» **TASK OBJECTIVE**
For the material that follows, state how many lines contain the word "last", and add nothing.

Segment Open

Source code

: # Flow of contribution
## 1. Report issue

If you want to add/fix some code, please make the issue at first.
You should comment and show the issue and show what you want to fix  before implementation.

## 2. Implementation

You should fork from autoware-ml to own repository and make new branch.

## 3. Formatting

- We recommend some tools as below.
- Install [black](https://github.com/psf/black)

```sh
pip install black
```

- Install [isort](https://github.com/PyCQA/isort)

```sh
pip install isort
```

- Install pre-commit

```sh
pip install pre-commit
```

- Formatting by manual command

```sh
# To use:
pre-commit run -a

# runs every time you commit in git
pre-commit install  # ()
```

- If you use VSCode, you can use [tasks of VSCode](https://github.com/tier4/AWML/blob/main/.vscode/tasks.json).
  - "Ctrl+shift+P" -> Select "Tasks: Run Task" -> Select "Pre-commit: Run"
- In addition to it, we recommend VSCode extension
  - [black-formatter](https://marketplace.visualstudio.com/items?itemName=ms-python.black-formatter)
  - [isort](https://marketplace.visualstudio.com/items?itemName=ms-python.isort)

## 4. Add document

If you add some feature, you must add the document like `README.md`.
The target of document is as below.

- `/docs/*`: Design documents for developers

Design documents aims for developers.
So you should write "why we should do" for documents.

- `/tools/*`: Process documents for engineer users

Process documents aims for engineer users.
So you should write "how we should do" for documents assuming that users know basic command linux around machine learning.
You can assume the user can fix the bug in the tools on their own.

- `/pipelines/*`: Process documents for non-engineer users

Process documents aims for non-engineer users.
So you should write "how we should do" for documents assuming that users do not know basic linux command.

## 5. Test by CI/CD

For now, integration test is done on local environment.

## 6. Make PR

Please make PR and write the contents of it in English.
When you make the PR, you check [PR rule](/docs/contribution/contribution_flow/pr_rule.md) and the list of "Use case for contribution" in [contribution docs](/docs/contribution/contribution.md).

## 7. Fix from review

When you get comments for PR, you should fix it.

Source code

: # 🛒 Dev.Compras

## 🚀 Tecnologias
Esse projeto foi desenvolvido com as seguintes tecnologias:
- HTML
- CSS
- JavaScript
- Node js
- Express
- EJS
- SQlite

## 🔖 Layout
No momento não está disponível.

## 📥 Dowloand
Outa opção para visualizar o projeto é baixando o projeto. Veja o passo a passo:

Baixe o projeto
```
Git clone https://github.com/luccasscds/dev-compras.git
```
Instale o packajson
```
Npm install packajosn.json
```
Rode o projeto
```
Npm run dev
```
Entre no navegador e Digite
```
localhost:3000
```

Segment Closed
Segment Open

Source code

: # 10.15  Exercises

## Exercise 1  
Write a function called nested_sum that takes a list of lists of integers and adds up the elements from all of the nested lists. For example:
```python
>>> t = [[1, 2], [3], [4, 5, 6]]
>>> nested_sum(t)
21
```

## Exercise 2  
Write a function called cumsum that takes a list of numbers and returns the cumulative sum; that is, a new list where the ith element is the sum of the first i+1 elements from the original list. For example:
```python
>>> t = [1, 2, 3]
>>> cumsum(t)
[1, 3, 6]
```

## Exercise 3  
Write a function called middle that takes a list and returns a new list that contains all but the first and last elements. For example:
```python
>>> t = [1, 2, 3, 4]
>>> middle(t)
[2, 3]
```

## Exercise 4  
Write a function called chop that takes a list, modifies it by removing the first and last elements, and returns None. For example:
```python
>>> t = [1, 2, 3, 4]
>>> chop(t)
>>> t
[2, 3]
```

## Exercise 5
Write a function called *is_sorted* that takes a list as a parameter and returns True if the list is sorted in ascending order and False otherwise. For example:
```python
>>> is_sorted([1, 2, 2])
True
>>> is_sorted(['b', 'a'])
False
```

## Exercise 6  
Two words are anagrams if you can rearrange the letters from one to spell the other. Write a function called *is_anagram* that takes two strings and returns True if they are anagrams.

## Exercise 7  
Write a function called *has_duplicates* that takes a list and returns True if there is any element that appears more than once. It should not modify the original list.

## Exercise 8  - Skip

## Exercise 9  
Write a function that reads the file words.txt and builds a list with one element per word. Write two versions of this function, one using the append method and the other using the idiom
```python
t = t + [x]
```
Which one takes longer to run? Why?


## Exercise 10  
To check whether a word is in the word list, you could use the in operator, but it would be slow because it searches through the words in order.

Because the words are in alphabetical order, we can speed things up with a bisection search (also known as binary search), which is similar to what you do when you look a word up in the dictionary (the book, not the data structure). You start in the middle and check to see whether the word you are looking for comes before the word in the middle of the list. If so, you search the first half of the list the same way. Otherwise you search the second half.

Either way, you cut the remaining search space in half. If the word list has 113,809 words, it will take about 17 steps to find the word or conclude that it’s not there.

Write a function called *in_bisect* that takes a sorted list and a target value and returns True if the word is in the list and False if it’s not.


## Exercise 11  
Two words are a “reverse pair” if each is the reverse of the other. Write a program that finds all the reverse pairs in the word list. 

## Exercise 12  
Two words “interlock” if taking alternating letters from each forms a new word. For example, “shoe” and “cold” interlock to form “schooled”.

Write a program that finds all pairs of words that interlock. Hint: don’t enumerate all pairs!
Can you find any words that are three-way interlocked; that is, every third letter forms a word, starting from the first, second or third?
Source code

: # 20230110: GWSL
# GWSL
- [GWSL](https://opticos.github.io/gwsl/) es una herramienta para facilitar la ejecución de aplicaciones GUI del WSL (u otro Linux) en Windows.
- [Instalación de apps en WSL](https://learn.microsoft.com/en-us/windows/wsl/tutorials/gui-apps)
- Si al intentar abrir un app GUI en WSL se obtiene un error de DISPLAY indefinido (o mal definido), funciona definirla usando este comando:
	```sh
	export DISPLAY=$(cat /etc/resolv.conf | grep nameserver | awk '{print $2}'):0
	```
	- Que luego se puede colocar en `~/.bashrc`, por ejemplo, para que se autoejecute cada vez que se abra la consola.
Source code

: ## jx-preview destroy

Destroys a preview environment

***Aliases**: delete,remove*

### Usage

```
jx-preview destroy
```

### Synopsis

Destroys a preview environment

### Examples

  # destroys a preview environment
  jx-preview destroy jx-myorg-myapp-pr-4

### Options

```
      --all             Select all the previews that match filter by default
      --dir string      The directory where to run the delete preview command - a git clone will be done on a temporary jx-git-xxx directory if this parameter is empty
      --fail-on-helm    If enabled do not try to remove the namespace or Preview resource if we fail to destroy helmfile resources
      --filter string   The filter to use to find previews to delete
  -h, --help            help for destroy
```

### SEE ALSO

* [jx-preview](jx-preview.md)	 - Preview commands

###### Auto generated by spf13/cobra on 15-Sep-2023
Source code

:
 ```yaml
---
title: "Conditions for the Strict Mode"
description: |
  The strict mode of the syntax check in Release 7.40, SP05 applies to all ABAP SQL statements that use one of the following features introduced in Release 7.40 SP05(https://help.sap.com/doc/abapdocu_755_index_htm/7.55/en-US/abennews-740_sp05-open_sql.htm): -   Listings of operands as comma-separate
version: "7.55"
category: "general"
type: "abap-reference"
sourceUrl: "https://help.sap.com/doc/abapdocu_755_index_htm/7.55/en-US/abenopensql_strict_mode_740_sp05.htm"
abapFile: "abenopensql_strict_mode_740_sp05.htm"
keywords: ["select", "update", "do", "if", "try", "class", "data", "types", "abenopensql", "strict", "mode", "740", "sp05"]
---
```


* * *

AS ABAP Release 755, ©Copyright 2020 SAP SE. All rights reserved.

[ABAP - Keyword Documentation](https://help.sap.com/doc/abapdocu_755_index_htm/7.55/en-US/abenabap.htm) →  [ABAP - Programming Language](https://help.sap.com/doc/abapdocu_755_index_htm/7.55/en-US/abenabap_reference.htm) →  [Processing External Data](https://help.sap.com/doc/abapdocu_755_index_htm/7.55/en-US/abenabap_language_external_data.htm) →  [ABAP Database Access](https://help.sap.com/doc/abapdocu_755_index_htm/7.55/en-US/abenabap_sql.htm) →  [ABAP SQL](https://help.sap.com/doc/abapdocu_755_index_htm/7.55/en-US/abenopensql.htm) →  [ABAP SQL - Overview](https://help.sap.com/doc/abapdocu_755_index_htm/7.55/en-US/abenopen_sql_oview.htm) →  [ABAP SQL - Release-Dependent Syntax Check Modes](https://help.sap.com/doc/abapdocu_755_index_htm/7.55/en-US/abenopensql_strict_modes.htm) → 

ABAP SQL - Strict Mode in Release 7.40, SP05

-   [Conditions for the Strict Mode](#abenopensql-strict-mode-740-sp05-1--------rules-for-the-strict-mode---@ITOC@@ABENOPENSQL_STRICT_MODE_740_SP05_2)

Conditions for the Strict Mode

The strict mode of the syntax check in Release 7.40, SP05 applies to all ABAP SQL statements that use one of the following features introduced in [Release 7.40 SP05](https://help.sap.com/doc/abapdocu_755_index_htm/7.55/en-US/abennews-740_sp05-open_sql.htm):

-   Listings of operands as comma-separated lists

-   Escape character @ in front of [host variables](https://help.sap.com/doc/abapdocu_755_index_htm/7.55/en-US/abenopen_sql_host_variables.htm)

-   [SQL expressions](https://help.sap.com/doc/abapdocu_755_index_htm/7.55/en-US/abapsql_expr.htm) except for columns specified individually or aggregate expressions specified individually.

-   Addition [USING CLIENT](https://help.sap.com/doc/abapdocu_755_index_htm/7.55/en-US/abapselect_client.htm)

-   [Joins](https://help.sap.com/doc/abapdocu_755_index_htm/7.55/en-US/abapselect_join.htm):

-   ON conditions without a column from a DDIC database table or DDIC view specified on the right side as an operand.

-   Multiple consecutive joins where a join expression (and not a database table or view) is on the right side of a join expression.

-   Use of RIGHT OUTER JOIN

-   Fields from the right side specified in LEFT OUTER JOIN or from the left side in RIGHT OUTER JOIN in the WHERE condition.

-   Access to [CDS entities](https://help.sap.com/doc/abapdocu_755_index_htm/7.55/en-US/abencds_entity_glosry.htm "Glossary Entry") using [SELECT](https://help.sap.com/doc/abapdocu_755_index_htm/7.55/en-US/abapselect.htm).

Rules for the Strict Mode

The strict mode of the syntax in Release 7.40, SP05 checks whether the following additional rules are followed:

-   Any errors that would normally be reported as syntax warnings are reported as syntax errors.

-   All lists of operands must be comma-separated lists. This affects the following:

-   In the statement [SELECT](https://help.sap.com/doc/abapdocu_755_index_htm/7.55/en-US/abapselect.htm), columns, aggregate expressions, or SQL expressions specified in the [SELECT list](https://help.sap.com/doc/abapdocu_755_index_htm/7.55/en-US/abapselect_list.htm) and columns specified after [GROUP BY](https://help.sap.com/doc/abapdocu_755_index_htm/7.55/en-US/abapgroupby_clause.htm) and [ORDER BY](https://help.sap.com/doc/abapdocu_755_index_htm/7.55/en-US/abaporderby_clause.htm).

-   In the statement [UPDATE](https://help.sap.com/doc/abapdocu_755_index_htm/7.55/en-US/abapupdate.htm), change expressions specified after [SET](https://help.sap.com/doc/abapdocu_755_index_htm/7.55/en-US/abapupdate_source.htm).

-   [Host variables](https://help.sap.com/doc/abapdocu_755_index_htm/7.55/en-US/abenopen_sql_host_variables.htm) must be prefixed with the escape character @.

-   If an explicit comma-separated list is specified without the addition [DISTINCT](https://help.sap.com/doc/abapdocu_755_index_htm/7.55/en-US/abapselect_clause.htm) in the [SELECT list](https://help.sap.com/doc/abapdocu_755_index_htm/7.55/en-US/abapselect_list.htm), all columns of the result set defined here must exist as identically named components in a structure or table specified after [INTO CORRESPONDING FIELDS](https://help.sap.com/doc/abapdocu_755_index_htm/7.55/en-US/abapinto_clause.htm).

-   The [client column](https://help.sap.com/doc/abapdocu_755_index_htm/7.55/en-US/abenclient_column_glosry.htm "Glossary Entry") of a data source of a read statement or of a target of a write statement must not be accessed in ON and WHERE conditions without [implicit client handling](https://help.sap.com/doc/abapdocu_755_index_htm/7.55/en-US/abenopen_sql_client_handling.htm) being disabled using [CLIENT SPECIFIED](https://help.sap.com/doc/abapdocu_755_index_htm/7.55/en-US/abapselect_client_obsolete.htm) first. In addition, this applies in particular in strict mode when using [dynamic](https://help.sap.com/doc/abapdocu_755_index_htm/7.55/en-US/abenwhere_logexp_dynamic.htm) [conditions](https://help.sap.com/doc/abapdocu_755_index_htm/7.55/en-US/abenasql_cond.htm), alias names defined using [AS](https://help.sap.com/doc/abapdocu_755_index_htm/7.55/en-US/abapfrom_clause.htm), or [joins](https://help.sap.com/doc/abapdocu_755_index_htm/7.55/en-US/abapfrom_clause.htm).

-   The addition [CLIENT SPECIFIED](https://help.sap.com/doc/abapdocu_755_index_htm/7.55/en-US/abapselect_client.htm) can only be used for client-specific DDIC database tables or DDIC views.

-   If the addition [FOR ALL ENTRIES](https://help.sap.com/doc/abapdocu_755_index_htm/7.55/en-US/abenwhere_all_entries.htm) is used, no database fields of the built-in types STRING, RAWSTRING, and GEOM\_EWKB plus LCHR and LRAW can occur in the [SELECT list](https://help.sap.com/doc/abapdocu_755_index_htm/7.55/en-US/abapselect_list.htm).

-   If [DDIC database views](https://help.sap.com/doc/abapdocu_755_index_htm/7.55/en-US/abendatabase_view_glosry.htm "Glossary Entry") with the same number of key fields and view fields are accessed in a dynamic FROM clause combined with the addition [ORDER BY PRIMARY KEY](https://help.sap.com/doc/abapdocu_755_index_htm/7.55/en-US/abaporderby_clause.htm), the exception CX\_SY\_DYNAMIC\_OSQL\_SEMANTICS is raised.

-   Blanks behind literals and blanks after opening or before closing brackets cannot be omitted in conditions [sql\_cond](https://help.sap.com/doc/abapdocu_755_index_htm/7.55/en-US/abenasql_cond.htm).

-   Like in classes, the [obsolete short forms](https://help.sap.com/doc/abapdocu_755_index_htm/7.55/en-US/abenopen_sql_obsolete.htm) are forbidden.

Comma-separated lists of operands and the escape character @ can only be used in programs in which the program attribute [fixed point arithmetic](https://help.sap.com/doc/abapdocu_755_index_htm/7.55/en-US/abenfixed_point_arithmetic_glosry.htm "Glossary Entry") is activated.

Segment Closed

» **WRITTEN SOLUTION**
2